About foreach loops
Timon Gehr
timon.gehr at gmx.ch
Wed Jun 15 12:05:25 PDT 2011
Steven Schveighoffer wrote:
> I've seen several cases where the syntactic sugar does not work.
>
> two things:
>
> if the compiler detects you never change i, then it can eliminate the
> temporary variable.
It could. Does DMD do that? Let's see:
import std.stdio;
void main(){
foreach(_i;0..100){
writeln(i);
}
}
void main(){
foreach(_i;0..100){
const i=_i;
writeln(i);
}
}
dmd test
1 mov -0x8(%rbp),%edi
2 mov -0x8(%rbp),%ecx
2 mov %rcx,%rdi
dmd test -O
Identical. Nice. Now for something more complex:
import std.stdio;
struct S{
int i;
this(this){writeln("postblit");}
void opUnary(string op:"++")(){++i;}
}
void main(){
foreach(_i;S(0)..S(2)){
//auto i=_i;
alias _i i;
}
}
dmd test -O
With the alias i:
With the auto i:
postblit
postblit
=> Not optimized away, even though it could remove the whole loop.

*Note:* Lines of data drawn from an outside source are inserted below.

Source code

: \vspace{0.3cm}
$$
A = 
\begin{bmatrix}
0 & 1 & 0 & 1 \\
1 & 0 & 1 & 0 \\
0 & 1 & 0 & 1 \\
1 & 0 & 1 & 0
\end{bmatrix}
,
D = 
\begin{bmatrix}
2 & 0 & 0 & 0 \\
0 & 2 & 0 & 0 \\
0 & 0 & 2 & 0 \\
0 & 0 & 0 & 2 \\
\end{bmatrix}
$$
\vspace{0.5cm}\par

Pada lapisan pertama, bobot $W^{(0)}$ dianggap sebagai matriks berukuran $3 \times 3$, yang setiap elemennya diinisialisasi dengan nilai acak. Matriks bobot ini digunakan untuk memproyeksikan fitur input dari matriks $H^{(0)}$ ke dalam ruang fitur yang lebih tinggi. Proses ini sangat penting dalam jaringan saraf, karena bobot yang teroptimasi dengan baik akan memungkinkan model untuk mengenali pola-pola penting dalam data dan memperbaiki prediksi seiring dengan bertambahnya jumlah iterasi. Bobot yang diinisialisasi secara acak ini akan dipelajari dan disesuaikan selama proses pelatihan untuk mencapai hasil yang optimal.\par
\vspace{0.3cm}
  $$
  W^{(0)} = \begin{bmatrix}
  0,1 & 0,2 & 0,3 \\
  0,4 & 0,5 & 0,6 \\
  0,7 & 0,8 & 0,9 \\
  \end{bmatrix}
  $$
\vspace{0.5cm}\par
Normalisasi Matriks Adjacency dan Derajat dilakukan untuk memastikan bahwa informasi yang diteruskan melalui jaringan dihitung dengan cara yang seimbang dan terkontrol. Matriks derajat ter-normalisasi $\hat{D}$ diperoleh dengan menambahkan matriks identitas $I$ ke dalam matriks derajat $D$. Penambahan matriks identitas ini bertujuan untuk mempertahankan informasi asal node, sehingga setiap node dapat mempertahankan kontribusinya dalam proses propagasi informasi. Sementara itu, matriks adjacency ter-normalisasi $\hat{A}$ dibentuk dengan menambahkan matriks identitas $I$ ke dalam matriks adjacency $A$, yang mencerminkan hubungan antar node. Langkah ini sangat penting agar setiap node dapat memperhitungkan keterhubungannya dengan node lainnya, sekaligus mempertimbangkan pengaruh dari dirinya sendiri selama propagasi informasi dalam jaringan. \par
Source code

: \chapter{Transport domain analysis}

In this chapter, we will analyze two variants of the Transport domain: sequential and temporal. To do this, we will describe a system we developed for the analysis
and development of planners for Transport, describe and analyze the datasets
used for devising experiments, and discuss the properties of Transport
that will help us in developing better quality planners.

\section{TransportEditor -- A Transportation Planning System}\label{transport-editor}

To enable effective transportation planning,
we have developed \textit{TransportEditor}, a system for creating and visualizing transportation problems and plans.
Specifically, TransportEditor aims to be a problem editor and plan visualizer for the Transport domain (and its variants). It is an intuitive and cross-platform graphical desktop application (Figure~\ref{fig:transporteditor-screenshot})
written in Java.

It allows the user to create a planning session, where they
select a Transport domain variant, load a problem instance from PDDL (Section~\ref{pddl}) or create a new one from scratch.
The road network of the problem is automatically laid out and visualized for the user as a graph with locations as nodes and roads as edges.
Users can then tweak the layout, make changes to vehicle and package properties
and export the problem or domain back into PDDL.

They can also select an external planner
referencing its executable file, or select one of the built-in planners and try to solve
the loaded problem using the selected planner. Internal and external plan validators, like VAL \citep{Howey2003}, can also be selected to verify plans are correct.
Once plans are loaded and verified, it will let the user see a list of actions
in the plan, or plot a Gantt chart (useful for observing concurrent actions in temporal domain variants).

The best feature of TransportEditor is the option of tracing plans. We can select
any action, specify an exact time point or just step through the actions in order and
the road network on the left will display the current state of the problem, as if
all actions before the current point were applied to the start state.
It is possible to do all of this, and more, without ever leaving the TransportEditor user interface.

> We should favor the case which is most useful, not the one which is
> simplest to implement. If you want surprising behavior, use a for loop.
Also if I want guaranteed efficient looping. :o)
>
> When I see foreach(i; xxx), I think i should take on every value contained
> in xxx, whether that be a range, array, or something else. Being able to
> change the elements iterated during the loop is surprising to say the
> least.
>
> Also, think about this:
>
> foreach(i; 0..10)
> {
> i -= 2;
> }
>
> This is a loop that counts *down* to int.min from -1. The idea that this
> should be *expected* behavior is just ludicrous to me.
>
> -Steve
Absolutely. Regarding consistency, it is pretty clear that it should be changed.